[Rendered images with source text]
########################################

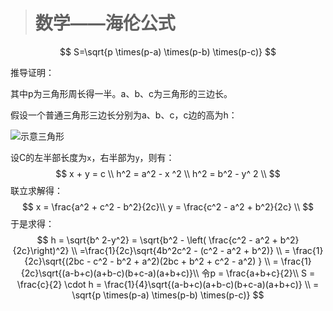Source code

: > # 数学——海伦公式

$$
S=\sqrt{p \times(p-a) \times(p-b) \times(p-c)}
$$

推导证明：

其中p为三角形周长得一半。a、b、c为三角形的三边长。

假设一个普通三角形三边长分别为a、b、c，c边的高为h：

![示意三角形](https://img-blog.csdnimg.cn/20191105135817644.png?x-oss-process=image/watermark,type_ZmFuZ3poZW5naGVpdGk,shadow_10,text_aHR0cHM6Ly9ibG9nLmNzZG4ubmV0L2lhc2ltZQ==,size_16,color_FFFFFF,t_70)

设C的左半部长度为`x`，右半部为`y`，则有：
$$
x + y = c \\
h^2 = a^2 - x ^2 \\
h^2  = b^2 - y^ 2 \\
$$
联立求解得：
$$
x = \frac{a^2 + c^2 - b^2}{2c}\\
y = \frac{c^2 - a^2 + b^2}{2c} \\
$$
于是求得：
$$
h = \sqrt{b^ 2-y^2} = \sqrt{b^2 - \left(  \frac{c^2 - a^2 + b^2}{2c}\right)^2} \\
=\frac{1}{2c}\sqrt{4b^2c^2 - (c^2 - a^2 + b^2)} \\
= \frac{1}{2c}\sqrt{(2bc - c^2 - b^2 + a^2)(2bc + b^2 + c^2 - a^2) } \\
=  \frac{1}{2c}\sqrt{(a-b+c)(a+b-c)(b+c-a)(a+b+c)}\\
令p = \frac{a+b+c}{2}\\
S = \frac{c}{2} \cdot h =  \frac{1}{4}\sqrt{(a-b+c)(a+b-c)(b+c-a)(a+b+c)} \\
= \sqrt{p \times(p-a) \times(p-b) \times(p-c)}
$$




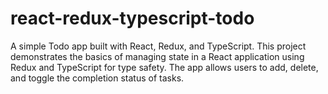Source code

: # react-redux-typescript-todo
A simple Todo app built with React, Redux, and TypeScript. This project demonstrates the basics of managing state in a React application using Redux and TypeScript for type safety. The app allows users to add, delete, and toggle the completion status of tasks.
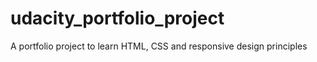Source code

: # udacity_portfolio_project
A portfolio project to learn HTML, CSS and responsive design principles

########################################

* _Directions for this task_
Go through the entries above and copy each line with "times" in it.

* _Response area_
S=\sqrt{p \times(p-a) \times(p-b) \times(p-c)}
= \sqrt{p \times(p-a) \times(p-b) \times(p-c)}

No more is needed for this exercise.